* INFORMATION PROVIDED
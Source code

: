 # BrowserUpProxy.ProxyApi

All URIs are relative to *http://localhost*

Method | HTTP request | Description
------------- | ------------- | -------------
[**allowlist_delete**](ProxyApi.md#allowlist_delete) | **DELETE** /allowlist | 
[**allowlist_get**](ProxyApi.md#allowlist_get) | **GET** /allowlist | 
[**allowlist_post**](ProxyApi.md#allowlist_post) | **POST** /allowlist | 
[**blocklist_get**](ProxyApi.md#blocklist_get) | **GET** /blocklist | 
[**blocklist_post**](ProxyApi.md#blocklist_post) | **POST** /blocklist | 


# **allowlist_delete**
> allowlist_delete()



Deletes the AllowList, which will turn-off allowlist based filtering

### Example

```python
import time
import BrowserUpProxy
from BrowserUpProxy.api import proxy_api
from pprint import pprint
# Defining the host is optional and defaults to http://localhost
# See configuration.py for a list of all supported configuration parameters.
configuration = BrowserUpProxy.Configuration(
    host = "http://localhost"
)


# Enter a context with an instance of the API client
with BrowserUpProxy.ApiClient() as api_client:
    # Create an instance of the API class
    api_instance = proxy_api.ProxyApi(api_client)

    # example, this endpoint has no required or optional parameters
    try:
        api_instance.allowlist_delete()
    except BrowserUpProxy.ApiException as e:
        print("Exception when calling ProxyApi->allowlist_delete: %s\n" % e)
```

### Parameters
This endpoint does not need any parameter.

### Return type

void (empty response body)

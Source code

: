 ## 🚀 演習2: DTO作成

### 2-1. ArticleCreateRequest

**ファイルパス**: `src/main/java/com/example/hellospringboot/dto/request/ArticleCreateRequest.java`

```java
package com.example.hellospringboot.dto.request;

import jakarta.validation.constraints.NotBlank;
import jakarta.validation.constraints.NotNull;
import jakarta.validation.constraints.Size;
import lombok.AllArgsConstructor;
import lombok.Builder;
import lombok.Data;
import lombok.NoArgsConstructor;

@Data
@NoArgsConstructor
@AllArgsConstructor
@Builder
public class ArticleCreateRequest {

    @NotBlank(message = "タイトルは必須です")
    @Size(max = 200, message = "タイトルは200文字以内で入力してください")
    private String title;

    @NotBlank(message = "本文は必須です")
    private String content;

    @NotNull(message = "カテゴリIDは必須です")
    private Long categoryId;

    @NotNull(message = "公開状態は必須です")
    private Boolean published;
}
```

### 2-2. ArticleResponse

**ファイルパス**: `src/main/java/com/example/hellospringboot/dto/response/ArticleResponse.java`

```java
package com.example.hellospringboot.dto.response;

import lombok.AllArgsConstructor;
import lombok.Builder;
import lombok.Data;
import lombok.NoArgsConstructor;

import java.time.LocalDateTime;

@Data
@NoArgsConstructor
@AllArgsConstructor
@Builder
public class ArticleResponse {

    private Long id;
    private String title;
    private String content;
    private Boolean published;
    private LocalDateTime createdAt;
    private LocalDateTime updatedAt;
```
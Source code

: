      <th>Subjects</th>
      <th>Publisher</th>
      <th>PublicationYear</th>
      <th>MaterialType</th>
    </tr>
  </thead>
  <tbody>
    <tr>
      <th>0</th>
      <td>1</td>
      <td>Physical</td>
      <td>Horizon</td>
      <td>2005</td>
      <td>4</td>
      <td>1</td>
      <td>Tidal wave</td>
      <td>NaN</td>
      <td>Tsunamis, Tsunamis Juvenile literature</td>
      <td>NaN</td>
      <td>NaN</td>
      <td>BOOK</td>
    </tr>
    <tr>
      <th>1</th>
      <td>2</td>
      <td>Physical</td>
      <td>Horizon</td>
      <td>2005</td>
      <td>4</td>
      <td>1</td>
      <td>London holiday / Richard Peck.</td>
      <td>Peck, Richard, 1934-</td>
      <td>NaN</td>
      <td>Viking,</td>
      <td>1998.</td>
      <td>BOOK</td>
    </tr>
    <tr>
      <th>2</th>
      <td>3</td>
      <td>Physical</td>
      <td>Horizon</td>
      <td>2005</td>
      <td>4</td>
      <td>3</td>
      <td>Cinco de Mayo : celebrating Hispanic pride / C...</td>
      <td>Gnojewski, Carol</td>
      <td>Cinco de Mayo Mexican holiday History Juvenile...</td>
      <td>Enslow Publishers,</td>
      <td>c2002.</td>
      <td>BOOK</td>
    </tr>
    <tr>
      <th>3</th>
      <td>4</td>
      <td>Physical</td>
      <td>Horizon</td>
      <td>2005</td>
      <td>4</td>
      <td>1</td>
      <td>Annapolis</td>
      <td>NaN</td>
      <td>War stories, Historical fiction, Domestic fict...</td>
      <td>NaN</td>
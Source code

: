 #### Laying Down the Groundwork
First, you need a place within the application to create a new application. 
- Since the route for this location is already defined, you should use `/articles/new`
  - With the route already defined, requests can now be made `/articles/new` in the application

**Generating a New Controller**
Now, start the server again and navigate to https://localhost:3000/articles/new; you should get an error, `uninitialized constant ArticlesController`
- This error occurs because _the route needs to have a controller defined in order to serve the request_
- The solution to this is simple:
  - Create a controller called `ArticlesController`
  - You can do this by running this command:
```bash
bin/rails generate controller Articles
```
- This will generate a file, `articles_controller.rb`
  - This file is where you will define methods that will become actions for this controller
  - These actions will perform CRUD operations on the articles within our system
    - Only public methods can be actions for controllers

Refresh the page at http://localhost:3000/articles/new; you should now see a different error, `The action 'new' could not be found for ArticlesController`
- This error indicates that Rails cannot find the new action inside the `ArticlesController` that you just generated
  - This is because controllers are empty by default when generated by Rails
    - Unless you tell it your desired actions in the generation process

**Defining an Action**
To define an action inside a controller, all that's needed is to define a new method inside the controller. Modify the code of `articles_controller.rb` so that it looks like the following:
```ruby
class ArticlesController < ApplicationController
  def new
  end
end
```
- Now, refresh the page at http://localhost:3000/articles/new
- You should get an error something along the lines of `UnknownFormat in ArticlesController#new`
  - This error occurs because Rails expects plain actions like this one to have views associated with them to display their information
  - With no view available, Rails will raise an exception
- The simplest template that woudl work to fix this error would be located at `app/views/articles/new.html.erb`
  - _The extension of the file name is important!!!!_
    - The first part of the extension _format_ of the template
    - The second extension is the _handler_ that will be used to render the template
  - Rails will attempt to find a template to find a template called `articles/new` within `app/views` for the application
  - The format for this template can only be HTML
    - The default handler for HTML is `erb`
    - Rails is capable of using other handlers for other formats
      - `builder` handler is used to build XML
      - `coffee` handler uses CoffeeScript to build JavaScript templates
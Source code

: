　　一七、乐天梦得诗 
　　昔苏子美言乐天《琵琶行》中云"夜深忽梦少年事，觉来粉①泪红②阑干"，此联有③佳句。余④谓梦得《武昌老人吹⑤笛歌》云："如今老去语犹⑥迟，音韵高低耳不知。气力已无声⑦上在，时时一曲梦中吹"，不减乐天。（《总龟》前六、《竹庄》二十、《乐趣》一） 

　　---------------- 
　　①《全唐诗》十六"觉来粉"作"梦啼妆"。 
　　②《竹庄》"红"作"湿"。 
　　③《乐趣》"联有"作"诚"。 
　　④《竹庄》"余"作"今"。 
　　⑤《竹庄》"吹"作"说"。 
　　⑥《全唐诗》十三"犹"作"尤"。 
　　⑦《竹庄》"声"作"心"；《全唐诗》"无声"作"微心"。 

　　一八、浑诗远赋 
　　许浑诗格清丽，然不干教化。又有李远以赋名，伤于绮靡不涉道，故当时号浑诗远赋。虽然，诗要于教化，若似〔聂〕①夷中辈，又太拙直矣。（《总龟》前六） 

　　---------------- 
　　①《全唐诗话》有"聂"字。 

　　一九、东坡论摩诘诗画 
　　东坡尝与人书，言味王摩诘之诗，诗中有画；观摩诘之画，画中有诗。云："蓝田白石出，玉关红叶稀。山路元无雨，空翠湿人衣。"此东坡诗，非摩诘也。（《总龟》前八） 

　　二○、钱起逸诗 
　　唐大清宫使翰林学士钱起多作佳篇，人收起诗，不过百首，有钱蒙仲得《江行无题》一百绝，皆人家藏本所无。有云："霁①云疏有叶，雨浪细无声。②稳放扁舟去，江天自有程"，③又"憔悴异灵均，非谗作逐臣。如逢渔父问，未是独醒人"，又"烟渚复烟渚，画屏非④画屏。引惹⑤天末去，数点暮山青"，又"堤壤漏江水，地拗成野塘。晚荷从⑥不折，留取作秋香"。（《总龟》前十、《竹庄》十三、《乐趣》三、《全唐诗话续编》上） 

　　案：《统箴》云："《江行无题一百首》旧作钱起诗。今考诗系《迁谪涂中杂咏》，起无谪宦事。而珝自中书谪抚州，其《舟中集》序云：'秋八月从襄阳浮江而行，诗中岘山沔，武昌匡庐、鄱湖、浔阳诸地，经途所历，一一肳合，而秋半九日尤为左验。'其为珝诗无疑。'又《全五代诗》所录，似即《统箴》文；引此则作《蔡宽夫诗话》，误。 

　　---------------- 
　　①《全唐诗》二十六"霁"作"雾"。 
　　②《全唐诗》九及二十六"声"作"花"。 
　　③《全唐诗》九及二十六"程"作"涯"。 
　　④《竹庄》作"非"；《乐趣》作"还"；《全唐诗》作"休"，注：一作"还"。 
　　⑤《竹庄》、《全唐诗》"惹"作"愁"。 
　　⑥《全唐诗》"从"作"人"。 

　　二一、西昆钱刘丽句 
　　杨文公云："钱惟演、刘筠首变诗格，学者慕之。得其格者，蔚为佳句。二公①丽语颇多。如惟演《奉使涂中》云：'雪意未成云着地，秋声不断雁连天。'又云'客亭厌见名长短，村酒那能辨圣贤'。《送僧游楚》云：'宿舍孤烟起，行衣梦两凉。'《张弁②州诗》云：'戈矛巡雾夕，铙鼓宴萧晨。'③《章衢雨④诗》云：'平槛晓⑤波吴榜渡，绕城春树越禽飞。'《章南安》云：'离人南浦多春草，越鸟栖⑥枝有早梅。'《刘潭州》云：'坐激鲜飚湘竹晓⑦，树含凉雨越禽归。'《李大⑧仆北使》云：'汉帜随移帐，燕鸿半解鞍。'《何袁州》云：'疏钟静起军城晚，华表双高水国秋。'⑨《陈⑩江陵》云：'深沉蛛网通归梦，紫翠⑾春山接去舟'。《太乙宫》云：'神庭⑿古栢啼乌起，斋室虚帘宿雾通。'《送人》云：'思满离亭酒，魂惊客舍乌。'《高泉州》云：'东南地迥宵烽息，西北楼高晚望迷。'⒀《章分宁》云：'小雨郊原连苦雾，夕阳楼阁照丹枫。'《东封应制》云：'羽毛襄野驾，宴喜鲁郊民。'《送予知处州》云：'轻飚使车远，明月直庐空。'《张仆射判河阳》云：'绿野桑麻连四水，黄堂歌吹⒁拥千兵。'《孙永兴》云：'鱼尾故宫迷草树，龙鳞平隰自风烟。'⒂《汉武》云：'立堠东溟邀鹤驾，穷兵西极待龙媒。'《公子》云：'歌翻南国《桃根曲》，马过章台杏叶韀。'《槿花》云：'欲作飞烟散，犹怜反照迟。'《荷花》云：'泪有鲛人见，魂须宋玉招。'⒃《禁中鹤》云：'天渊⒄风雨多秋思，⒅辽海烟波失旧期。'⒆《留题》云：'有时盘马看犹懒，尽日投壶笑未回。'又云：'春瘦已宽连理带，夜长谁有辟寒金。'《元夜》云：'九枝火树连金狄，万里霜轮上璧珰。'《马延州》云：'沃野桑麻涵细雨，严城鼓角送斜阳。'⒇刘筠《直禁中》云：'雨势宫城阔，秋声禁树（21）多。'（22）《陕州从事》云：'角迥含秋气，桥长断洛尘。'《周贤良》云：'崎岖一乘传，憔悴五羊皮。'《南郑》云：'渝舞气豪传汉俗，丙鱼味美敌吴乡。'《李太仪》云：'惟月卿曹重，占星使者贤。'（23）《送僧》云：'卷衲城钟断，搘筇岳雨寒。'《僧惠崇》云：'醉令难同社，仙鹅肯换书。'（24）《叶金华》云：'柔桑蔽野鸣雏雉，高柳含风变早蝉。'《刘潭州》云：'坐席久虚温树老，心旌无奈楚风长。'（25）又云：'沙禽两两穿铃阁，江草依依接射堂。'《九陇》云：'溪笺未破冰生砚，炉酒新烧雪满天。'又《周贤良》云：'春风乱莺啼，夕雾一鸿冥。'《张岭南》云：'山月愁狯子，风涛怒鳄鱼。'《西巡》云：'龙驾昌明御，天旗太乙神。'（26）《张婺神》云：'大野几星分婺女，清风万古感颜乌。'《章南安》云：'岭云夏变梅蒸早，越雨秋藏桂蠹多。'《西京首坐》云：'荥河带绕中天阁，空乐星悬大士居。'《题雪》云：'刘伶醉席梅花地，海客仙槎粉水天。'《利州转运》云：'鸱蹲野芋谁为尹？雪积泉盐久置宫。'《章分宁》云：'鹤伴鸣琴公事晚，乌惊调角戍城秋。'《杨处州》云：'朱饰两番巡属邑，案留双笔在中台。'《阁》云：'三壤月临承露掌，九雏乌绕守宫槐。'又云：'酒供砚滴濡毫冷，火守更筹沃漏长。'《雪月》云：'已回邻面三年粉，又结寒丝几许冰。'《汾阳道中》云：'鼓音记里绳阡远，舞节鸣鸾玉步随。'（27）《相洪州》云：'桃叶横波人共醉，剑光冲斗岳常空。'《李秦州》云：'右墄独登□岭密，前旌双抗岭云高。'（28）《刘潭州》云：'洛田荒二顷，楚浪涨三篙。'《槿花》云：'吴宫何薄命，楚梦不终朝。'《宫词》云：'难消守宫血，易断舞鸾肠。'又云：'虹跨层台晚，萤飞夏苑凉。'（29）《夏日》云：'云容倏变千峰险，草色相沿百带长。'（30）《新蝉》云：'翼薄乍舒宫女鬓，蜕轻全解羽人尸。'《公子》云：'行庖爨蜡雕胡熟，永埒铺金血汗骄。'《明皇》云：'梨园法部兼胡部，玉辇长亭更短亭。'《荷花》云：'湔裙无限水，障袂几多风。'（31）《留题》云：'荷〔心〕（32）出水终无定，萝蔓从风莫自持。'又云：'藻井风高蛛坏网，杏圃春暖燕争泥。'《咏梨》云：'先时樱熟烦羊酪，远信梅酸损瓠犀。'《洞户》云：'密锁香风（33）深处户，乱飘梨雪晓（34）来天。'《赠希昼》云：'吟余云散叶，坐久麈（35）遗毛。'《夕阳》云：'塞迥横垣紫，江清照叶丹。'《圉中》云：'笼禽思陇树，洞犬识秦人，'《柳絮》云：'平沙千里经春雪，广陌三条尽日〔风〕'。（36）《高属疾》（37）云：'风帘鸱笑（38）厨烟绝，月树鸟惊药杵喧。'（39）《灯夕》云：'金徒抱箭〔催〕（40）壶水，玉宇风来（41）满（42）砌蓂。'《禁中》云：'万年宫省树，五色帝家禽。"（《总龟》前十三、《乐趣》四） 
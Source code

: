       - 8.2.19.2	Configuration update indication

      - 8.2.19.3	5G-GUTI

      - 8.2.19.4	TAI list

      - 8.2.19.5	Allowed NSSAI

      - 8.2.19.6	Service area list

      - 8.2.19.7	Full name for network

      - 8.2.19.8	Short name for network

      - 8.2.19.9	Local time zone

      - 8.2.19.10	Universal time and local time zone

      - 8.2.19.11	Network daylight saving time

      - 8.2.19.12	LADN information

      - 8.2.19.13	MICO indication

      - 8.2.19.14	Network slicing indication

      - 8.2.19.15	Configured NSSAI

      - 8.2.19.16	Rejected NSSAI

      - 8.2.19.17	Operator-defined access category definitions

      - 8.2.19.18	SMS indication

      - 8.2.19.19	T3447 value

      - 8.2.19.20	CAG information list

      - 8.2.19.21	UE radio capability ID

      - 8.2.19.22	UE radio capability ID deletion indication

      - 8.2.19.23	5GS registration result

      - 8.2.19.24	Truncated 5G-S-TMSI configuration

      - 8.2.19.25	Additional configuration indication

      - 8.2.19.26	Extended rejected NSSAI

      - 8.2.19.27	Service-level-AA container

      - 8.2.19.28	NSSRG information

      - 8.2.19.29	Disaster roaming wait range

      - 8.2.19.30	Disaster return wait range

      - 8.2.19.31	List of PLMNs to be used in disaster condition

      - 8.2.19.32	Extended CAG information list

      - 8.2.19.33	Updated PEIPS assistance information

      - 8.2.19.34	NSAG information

* WHAT IS EXPECTED
Copy every line of the material above in which the string "LocalDateTime" can be found.

* RESULT OF THIS TASK
import java.time.LocalDateTime;
    private LocalDateTime createdAt;
    private LocalDateTime updatedAt;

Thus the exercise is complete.